[BUG]: PaddingMode.NEG_INF not working under float8_e4m3

Open iori2333 opened this issue 1 week ago • 1 comments

Version

1.0.0

Version

13.1 sm_120

Which installation method(s) does this occur on?

Pip

Describe the bug.

I'm writing a softmax kernel using cutile:

@ct.kernel
def softmax(
    input: ct.Array,  # [b, s]
    output: ct.Array,  # [b, s]
    b: ct.Constant[int],
    ts: ct.Constant[int],
):
    bid = ct.bid(0)
    blocks = ct.num_blocks(0)

    for idx in range(bid, b, blocks):
        line = ct.load(
            input,
            index=(idx, 0),
            shape=(1, ts),
            padding_mode=ct.PaddingMode.NEG_INF,
            allow_tma=True,
        ).astype(ct.float32)

        line = line - ct.max(line, axis=-1, keepdims=True)
        e_line = ct.exp(line)
        o_line = e_line / ct.sum(e_line, axis=-1, keepdims=True)
        o_line = o_line.astype(input.dtype)  # type: ignore
        ct.store(output, index=(idx, 0), tile=o_line)

This works fine when input dtype is bfloat16. However, when input dtype is float8e4m3, cutile throws error:

Traceback (most recent call last):
  File "/workspace/.venv/lib/python3.12/site-packages/cuda/tile/_compile.py", line 362, in compile_cubin
    subprocess.run(command + flags, env=env, check=True, capture_output=True,
  File "/usr/lib/python3.12/subprocess.py", line 571, in run
    raise CalledProcessError(retcode, process.args,
subprocess.CalledProcessError: Command '['/usr/local/cuda/bin/tileiras', '/tmp/tmpxqnzdmg7/softmaxtcbkty38.bytecode', '-o', '/tmp/tmpxqnzdmg7/softmaxtcbkty38.cubin', '--gpu-name', 'sm_120', '-O3', '--lineinfo']' died with <Signals.SIGILL: 4>.

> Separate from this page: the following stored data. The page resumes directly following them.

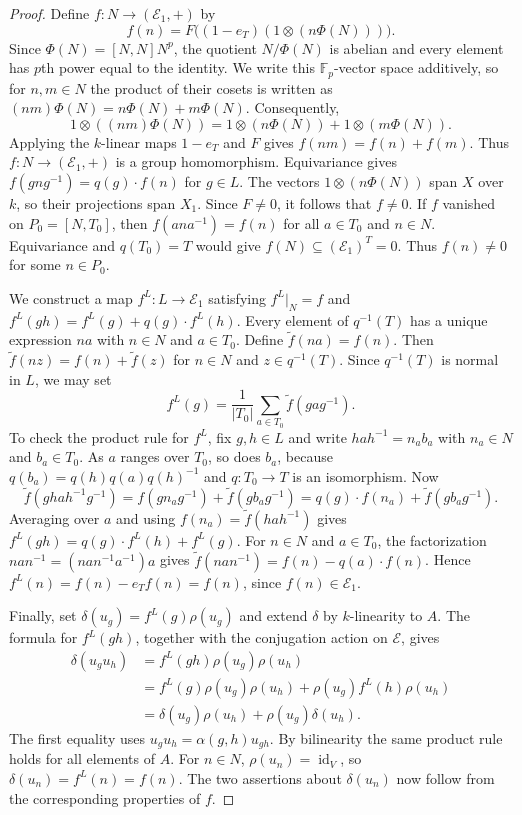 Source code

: \documentclass[11pt,a4paper]{article}
\theoremstyle{definition}
\theoremstyle{remark}
\numberwithin{equation}{section}
\newcommand{\Fp}{\mathbb{F}_p}
\DeclareMathOperator{\id}{id}
\begin{document}
\begin{proof}
		Define $f:N\to(\mathcal{E}_1,+)$ by
		\[
		f(n)=F\bigl((1-e_T)(1\otimes(n\Phi(N)))\bigr).
		\]
		Since $\Phi(N)=[N,N]N^p$, the quotient $N/\Phi(N)$ is abelian and
		every element has $p$th power equal to the identity. We write this
		$\Fp$-vector space additively, so for $n,m\in N$ the product of
		their cosets is written as $(nm)\Phi(N)=n\Phi(N)+m\Phi(N)$.
		Consequently,
		\[
		1\otimes((nm)\Phi(N))=1\otimes(n\Phi(N))+1\otimes(m\Phi(N)).
		\]
		Applying the $k$-linear maps $1-e_T$ and $F$ gives
		$f(nm)=f(n)+f(m)$. Thus $f:N\to(\mathcal{E}_1,+)$ is a group
		homomorphism. Equivariance gives
		$f(gng^{-1})=q(g)\cdot f(n)$ for $g\in L$. The vectors
		$1\otimes(n\Phi(N))$ span $X$ over $k$, so their projections span
		$X_1$. Since $F\ne0$, it follows that $f\ne0$. If $f$ vanished on
		$P_0=[N,T_0]$, then $f(ana^{-1})=f(n)$ for all $a\in T_0$ and $n\in N$.
		Equivariance and $q(T_0)=T$ would give $f(N)\subseteq(\mathcal{E}_1)^T=0$.
		Thus $f(n)\ne0$ for some $n\in P_0$.
		
		We construct a map $f^{L}:L\to\mathcal{E}_1$ satisfying $f^{L}|_N=f$ and
		$f^{L}(gh)=f^{L}(g)+q(g)\cdot f^{L}(h)$. Every element of $q^{-1}(T)$ has a unique
		expression $na$ with $n\in N$ and $a\in T_0$. Define
		$\widetilde f(na)=f(n)$. Then $\widetilde f(nz)=f(n)+\widetilde f(z)$
		for $n\in N$ and $z\in q^{-1}(T)$. Since $q^{-1}(T)$ is normal in $L$,
		we may set
		\[
		f^{L}(g)=\frac{1}{|T_0|}\sum_{a\in T_0}\widetilde f(gag^{-1}).
		\]
		To check the product rule for $f^{L}$, fix $g,h\in L$ and write
		$hah^{-1}=n_a b_a$ with $n_a\in N$ and $b_a\in T_0$. As $a$ ranges
		over $T_0$, so does $b_a$, because $q(b_a)=q(h)q(a)q(h)^{-1}$ and
		$q:T_0\to T$ is an isomorphism. Now
		\[
		\widetilde f(ghah^{-1}g^{-1})
		=f(gn_ag^{-1})+\widetilde f(gb_ag^{-1})
		=q(g)\cdot f(n_a)+\widetilde f(gb_ag^{-1}).
		\]
		Averaging over $a$ and using $f(n_a)=\widetilde f(hah^{-1})$ gives
		$f^{L}(gh)=q(g)\cdot f^{L}(h)+f^{L}(g)$. For $n\in N$ and $a\in T_0$, the
		factorization $nan^{-1}=(nan^{-1}a^{-1})a$ gives
		$\widetilde f(nan^{-1})=f(n)-q(a)\cdot f(n)$. Hence
		$f^{L}(n)=f(n)-e_Tf(n)=f(n)$, since $f(n)\in\mathcal{E}_1$.
		
		Finally, set $\delta(u_g)=f^{L}(g)\rho(u_g)$ and extend $\delta$ by
		$k$-linearity to $A$. The formula for $f^{L}(gh)$, together with the
		conjugation action on $\mathcal{E}$, gives
		\[
		\begin{aligned}
			\delta(u_gu_h)
			&=f^{L}(gh)\rho(u_g)\rho(u_h)\\
			&=f^{L}(g)\rho(u_g)\rho(u_h)+\rho(u_g)f^{L}(h)\rho(u_h)\\
			&=\delta(u_g)\rho(u_h)+\rho(u_g)\delta(u_h).
		\end{aligned}
		\]
		The first equality uses $u_gu_h=\alpha(g,h)u_{gh}$. By bilinearity
		the same product rule holds for all elements of $A$. For $n\in N$,
		$\rho(u_n)=\id_V$, so $\delta(u_n)=f^{L}(n)=f(n)$. The two assertions
		about $\delta(u_n)$ now follow from the corresponding properties of $f$.
	\end{proof}
	
\end{document}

During handling of the above exception, another exception occurred:
   ...
  File "/workspace/.venv/lib/python3.12/site-packages/cuda/tile/_compile.py", line 365, in compile_cubin
    raise TileCompilerExecutionError(e.returncode, e.stderr.decode(), ' '.join(flags),
cuda.tile._exception.TileCompilerExecutionError: Return code -4

Unknown location

After some debugging, I found that the issue is related to padding_mode when calling ct.load. Cutile works only if padding_mode is set to ZERO, NEG_ZERO, or UNDETERMINED.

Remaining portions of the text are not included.